À la Maison des Langues et des Cultures d’Aubervilliers (93), Alice et Adrien ont proposé un premier cycle consacré aux « Larmes & Baisers » (2019-2020), puis un second intitulé « Discours au féminin » (2021-2022) qui a mis à l’honneur les stratégies d'argumentation déployées par les personnages féminins de l'opéra et de la cantate dans l’Italie du 17ème siècle. Ces discours mettent en scène une féminité bien plus complexe que ce que l’on pourrait d’abord penser. Les librettistes et compositeurs (et compositrices !) s’appliquent en effet à interroger la condition féminine à travers les héroïnes tragiques et figures mythologiques de la tradition classique.

De semblables ateliers peuvent être mis en place sur des thématiques variées pour donner lieu à des moments de réflexion et de partage esthétique. Et l’on découvrira ainsi que les compositeurs et librettistes baroques s’intéressent à des sujets décidément très actuels ! Afin d’encourager la participation au débat de chacun, une configuration non-frontale sera privilégiée : bibliothèques, salons de thé ou musées se prêtent ainsi fort bien à ces conversations poétiques et musicales.

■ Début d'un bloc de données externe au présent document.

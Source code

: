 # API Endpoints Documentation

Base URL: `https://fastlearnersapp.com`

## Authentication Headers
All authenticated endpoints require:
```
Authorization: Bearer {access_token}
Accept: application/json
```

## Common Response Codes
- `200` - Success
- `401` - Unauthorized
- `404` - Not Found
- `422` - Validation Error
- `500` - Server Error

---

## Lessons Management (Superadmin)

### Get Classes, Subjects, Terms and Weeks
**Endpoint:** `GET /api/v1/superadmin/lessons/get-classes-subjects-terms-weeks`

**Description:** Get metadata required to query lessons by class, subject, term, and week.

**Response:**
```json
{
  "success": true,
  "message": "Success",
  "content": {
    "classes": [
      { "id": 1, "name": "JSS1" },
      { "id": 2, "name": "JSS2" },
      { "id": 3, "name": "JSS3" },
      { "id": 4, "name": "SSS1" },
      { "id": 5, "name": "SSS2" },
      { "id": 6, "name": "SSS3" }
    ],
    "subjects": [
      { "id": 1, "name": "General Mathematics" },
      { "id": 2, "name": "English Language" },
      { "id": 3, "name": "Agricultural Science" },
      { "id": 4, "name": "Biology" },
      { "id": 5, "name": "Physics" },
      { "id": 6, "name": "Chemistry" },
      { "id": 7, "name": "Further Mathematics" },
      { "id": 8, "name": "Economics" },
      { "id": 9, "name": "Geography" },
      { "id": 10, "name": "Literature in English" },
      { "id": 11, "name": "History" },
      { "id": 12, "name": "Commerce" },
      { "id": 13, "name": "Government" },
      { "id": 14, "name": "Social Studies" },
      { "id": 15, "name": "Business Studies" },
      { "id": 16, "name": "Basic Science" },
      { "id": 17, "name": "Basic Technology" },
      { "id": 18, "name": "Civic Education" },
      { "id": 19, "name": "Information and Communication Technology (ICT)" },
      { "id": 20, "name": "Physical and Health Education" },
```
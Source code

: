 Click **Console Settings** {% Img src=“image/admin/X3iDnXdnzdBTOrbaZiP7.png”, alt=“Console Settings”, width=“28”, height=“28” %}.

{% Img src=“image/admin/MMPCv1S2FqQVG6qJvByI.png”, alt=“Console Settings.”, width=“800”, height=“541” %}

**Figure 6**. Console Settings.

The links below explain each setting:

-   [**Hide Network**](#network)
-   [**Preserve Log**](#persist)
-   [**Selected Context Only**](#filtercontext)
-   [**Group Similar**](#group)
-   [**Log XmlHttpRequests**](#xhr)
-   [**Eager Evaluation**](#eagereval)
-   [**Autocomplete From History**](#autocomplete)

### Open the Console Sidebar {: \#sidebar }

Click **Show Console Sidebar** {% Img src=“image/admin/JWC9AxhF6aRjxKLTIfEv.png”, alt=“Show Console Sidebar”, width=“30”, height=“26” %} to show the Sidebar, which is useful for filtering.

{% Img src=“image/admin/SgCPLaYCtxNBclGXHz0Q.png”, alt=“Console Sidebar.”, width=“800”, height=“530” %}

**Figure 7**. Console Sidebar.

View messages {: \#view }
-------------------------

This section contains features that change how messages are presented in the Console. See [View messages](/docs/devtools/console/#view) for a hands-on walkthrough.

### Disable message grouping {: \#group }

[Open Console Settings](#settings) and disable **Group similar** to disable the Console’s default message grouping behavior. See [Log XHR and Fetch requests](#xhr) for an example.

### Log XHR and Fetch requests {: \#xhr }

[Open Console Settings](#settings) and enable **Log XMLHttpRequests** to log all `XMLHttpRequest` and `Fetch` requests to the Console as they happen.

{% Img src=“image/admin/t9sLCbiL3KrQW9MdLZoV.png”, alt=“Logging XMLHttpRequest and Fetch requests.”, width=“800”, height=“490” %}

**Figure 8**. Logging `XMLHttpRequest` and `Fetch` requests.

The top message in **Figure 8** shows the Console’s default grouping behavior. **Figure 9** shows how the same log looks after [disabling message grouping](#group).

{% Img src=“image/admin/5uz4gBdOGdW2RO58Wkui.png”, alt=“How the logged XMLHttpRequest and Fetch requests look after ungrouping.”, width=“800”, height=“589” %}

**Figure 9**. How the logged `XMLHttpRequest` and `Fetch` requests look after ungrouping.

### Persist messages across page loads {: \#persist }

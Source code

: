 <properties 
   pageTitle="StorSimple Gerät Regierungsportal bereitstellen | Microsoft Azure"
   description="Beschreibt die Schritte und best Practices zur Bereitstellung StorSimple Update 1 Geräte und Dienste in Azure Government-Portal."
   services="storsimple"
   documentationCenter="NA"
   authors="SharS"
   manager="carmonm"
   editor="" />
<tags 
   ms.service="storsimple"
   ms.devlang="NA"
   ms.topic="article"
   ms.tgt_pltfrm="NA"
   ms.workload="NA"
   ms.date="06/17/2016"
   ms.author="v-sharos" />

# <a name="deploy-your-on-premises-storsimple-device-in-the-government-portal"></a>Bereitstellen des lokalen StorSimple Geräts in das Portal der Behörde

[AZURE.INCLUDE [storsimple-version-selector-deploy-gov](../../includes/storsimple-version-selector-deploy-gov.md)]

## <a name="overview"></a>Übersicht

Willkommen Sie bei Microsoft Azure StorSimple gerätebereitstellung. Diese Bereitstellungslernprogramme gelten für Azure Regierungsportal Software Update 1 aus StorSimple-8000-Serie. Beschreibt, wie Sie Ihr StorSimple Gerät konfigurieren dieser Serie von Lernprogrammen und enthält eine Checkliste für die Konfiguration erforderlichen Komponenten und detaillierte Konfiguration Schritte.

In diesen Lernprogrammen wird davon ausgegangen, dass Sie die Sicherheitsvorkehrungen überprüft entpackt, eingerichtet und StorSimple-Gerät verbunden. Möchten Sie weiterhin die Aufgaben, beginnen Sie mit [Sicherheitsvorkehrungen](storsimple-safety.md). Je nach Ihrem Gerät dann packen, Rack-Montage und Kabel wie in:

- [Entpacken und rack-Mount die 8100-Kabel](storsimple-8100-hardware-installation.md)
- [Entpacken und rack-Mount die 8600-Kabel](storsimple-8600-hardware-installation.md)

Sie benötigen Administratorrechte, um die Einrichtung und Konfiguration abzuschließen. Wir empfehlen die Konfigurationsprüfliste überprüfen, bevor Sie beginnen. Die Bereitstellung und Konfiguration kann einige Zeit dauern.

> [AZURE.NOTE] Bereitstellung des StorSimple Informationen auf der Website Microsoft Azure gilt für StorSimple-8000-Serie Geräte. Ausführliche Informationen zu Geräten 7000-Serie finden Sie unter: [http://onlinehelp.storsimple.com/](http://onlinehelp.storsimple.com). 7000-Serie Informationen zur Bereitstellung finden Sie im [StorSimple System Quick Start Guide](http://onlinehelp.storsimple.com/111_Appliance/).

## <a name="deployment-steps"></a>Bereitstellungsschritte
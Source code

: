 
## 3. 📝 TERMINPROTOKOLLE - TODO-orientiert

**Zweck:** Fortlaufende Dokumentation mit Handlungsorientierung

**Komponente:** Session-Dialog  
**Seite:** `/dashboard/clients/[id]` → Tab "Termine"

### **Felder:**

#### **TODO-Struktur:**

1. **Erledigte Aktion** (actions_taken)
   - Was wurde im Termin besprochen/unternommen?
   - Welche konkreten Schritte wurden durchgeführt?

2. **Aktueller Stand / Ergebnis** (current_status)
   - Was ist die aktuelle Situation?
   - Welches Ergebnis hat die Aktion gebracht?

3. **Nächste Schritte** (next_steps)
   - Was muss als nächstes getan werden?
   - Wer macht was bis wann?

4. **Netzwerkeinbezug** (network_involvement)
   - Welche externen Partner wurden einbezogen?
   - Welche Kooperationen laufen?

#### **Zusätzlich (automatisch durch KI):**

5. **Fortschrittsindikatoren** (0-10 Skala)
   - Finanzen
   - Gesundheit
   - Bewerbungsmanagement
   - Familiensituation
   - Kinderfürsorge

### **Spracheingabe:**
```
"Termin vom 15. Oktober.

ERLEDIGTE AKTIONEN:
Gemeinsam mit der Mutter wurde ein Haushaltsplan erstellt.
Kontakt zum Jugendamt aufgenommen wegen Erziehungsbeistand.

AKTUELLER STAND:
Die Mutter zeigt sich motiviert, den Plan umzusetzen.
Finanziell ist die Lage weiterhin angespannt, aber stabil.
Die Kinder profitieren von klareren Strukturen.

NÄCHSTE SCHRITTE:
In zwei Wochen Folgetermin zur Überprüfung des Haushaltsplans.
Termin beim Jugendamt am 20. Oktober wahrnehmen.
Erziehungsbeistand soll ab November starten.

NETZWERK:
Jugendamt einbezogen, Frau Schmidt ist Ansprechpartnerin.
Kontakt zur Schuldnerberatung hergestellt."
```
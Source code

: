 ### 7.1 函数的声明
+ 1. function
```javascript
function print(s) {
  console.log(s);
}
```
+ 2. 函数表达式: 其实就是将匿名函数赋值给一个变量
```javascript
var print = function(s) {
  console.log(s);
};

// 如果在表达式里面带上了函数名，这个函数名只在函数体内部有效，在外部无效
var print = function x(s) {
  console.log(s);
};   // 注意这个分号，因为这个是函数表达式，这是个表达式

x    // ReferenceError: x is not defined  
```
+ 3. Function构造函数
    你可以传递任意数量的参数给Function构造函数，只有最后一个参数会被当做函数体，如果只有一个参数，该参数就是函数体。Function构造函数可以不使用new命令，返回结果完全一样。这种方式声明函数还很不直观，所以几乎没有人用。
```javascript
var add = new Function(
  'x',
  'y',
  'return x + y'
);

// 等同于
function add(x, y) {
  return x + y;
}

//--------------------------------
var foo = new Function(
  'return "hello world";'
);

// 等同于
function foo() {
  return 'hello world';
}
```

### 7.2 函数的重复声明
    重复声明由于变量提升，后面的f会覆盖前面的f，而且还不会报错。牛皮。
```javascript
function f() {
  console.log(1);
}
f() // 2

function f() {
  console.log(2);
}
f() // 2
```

Sirani allegoria della musica

Cabinet de curiosités numérique

Meubles équipés de tiroirs et cachettes nombreuses, ou pièces entières consacrées à l’exposition d’objets insolites et rares engendrés par l’homme ou par la nature, les cabinets de curiosité sont des espaces d’émerveillement pour le visiteur privilégié. Le recueil de madrigaux constitue en quelque sorte l’équivalent musical du cabinet de curiosité : il se présente en effet comme une collection plus ou moins organisée de miniatures autonomes.

Notre cabinet de curiosités numérique s’inscrit donc dans cette tradition baroque. Chaque item déploie un petit monde clos où l’image accueille la rencontre du son et du mot. En même temps qu’il donne à lire et comprendre le texte, faisant de la parole un objet graphique, le visuel (image fixe ou vidéo)  déploie des imaginaires contemporains autour des thématiques qui émergent des œuvres choisies. En effet, la relation de l’homme à la nature, les abus de pouvoir, la guerre ou encore l’introspection de nos émotions sont des sujets qui imprègnent déjà les œuvres baroques et continuent à passionner et diviser nos contemporains.

Dans cette même dynamique, les musiciens s’approprient le langage baroque : la musique est arrangée et réécrite avec l’adjonction d’instruments anachroniques voire électroniques, de manière à la libérer des préjugés esthétiques et lui redonner toute sa puissance rhétorique.